Task item
Look through the entries for the string "yarn" and copy every line where it shows up.

————————

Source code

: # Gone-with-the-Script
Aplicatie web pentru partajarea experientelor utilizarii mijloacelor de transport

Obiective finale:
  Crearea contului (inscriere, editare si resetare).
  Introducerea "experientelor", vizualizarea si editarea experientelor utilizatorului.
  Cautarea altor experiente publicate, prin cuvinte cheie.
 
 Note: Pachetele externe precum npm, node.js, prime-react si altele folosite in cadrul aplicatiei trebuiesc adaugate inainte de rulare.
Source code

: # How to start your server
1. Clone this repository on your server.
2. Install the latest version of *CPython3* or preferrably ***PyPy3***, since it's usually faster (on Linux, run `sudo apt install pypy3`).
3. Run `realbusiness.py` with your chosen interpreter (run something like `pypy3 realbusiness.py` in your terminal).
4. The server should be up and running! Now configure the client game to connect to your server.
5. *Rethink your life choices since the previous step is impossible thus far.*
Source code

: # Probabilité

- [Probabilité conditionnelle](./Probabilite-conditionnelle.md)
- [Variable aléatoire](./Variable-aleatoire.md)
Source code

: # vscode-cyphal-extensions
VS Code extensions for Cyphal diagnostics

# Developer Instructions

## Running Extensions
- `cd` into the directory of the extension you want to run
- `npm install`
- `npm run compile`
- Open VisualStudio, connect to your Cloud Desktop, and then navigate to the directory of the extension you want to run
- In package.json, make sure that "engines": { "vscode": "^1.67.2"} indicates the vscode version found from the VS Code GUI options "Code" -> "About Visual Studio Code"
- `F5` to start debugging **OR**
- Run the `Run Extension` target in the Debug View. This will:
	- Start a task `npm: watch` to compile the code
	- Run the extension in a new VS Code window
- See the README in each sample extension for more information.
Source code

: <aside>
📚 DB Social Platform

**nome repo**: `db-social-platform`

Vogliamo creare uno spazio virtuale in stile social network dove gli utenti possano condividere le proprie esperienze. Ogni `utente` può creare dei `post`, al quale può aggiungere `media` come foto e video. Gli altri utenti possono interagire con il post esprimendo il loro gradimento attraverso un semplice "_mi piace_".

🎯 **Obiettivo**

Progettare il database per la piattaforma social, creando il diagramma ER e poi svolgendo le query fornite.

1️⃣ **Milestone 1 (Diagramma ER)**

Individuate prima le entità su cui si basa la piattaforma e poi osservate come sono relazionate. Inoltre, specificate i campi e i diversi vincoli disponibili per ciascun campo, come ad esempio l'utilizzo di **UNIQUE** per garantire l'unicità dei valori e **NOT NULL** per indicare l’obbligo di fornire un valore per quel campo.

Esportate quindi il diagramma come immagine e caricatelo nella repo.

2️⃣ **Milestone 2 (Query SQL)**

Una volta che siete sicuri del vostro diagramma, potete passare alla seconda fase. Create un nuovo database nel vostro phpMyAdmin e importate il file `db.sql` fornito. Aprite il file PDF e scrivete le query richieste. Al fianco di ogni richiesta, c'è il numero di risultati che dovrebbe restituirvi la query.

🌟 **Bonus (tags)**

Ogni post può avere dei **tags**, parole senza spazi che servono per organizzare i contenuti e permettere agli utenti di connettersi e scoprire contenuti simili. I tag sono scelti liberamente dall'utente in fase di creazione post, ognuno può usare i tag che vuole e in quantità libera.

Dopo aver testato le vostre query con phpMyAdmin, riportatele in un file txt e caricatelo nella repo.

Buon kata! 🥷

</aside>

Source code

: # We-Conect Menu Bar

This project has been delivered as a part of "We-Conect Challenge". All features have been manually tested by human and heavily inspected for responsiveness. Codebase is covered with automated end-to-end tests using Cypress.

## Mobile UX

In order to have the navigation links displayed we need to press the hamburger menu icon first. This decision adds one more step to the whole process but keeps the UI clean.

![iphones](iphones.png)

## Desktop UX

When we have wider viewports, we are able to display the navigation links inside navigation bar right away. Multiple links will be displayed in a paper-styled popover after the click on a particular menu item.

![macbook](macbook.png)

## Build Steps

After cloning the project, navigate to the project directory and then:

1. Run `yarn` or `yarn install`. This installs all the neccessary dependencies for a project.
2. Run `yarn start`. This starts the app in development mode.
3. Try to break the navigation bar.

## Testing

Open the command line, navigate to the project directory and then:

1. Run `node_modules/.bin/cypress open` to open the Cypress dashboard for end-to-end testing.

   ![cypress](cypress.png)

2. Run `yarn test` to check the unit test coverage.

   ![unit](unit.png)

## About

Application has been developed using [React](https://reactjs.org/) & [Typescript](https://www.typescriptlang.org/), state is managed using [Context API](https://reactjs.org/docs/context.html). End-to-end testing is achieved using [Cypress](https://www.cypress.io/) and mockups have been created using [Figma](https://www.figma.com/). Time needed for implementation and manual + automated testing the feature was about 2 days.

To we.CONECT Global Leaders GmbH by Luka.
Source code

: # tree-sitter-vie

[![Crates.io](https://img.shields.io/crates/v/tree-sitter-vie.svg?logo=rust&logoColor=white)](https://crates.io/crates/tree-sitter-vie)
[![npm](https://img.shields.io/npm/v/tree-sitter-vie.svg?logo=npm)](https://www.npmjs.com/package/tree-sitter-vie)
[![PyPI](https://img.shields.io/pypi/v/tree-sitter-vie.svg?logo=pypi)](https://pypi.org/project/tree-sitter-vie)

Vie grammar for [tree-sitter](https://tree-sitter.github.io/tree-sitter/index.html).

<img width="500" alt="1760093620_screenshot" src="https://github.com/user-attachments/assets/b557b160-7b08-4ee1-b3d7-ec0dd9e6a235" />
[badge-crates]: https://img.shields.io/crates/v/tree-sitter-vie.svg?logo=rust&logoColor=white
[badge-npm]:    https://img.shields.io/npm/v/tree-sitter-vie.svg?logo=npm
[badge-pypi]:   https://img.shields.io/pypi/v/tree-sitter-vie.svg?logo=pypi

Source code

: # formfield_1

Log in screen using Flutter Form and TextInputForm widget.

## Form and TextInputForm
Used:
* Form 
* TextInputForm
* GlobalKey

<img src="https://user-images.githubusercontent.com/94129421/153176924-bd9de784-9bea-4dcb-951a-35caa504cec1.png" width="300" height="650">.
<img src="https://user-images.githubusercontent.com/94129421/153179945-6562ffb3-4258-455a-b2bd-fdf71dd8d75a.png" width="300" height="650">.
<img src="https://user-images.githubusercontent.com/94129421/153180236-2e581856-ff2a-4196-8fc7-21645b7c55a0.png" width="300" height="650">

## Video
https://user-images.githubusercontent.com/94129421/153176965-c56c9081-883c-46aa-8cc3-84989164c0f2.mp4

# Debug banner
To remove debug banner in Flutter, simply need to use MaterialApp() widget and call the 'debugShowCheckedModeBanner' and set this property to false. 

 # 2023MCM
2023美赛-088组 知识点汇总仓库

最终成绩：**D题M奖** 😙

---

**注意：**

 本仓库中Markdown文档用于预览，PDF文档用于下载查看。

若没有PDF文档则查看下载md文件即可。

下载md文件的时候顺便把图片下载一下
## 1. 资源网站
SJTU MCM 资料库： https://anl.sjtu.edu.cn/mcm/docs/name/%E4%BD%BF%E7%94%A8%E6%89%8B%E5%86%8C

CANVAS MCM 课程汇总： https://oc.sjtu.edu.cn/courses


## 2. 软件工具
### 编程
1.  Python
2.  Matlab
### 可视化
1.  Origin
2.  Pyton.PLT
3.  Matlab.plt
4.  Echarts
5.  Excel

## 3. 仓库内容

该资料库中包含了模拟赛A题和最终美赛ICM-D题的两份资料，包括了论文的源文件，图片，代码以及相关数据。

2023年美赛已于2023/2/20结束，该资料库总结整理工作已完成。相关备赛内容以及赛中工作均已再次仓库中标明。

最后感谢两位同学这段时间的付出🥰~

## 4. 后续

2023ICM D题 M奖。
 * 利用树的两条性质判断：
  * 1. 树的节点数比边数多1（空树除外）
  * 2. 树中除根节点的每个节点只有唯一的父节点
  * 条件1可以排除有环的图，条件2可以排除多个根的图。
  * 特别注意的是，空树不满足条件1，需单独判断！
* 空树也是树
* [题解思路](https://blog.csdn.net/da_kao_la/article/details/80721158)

————————

Answer to the exercise
1. Run `yarn` or `yarn install`. This installs all the neccessary dependencies for a project.
2. Run `yarn start`. This starts the app in development mode.
2. Run `yarn test` to check the unit test coverage.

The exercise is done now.